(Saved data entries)
Segment Open

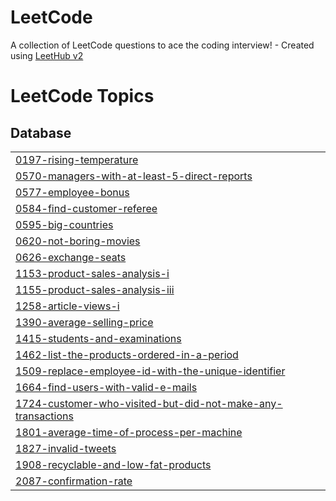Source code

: # LeetCode
A collection of LeetCode questions to ace the coding interview! - Created using [LeetHub v2](https://github.com/arunbhardwaj/LeetHub-2.0)

<!---LeetCode Topics Start-->
# LeetCode Topics
## Database
|  |
| ------- |
| [0197-rising-temperature](https://github.com/jkhan94/LeetCode/tree/master/0197-rising-temperature) |
| [0570-managers-with-at-least-5-direct-reports](https://github.com/jkhan94/LeetCode/tree/master/0570-managers-with-at-least-5-direct-reports) |
| [0577-employee-bonus](https://github.com/jkhan94/LeetCode/tree/master/0577-employee-bonus) |
| [0584-find-customer-referee](https://github.com/jkhan94/LeetCode/tree/master/0584-find-customer-referee) |
| [0595-big-countries](https://github.com/jkhan94/LeetCode/tree/master/0595-big-countries) |
| [0620-not-boring-movies](https://github.com/jkhan94/LeetCode/tree/master/0620-not-boring-movies) |
| [0626-exchange-seats](https://github.com/jkhan94/LeetCode/tree/master/0626-exchange-seats) |
| [1153-product-sales-analysis-i](https://github.com/jkhan94/LeetCode/tree/master/1153-product-sales-analysis-i) |
| [1155-product-sales-analysis-iii](https://github.com/jkhan94/LeetCode/tree/master/1155-product-sales-analysis-iii) |
| [1258-article-views-i](https://github.com/jkhan94/LeetCode/tree/master/1258-article-views-i) |
| [1390-average-selling-price](https://github.com/jkhan94/LeetCode/tree/master/1390-average-selling-price) |
| [1415-students-and-examinations](https://github.com/jkhan94/LeetCode/tree/master/1415-students-and-examinations) |
| [1462-list-the-products-ordered-in-a-period](https://github.com/jkhan94/LeetCode/tree/master/1462-list-the-products-ordered-in-a-period) |
| [1509-replace-employee-id-with-the-unique-identifier](https://github.com/jkhan94/LeetCode/tree/master/1509-replace-employee-id-with-the-unique-identifier) |
| [1664-find-users-with-valid-e-mails](https://github.com/jkhan94/LeetCode/tree/master/1664-find-users-with-valid-e-mails) |
| [1724-customer-who-visited-but-did-not-make-any-transactions](https://github.com/jkhan94/LeetCode/tree/master/1724-customer-who-visited-but-did-not-make-any-transactions) |
| [1801-average-time-of-process-per-machine](https://github.com/jkhan94/LeetCode/tree/master/1801-average-time-of-process-per-machine) |
| [1827-invalid-tweets](https://github.com/jkhan94/LeetCode/tree/master/1827-invalid-tweets) |
| [1908-recyclable-and-low-fat-products](https://github.com/jkhan94/LeetCode/tree/master/1908-recyclable-and-low-fat-products) |
| [2087-confirmation-rate](https://github.com/jkhan94/LeetCode/tree/master/2087-confirmation-rate) |
<!---LeetCode Topics End-->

Segment Closed

* _Task goal_: Provide the count of lines above that contain "analysis", without any other words.

* _Solution to this task_: 2